- **WHAT TO PRODUCE**: Find the line containing "También puedes ver" in the data below and repeat it, along with all later lines, exactly through the last one.

^^^^

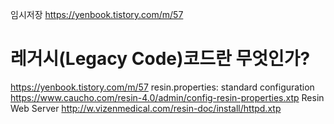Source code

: 임시저장
https://yenbook.tistory.com/m/57



# 레거시(Legacy Code)코드란 무엇인가?
https://yenbook.tistory.com/m/57
resin.properties: standard configuration
https://www.caucho.com/resin-4.0/admin/config-resin-properties.xtp
Resin Web Server
http://w.vizenmedical.com/resin-doc/install/httpd.xtp







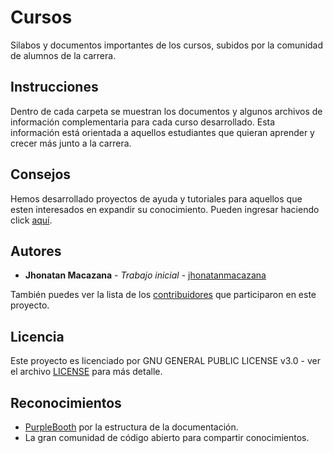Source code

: # Cursos

Silabos y documentos importantes de los cursos, subidos por la comunidad de alumnos de la carrera.

## Instrucciones

Dentro de cada carpeta se muestran los documentos y algunos archivos de información complementaria para cada curso desarrollado. Esta información está orientada a aquellos estudiantes que quieran aprender y crecer más junto a la carrera.


## Consejos

Hemos desarrollado proyectos de ayuda y tutoriales para aquellos que esten interesados en expandir su conocimiento. Pueden ingresar haciendo click [aquí](https://github.com/electronica-utec/comunidad).

## Autores

* **Jhonatan Macazana** - *Trabajo inicial* - [jhonatanmacazana](https://github.com/jhonatanmacazana)

También puedes ver la lista de los [contribuidores](https://github.com/electronica-utec/cursos/contributors) que participaron en este proyecto.

## Licencia

Este proyecto es licenciado por GNU GENERAL PUBLIC LICENSE v3.0 - ver el archivo [LICENSE](LICENSE) para más detalle.

## Reconocimientos

* [PurpleBooth](https://gist.github.com/PurpleBooth) por la estructura de la documentación.
* La gran comunidad de código abierto para compartir conocimientos.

^^^^

- **ANSWER SECTION**:
También puedes ver la lista de los [contribuidores](https://github.com/electronica-utec/cursos/contributors) que participaron en este proyecto.

## Licencia

Este proyecto es licenciado por GNU GENERAL PUBLIC LICENSE v3.0 - ver el archivo [LICENSE](LICENSE) para más detalle.

## Reconocimientos

* [PurpleBooth](https://gist.github.com/PurpleBooth) por la estructura de la documentación.
* La gran comunidad de código abierto para compartir conocimientos.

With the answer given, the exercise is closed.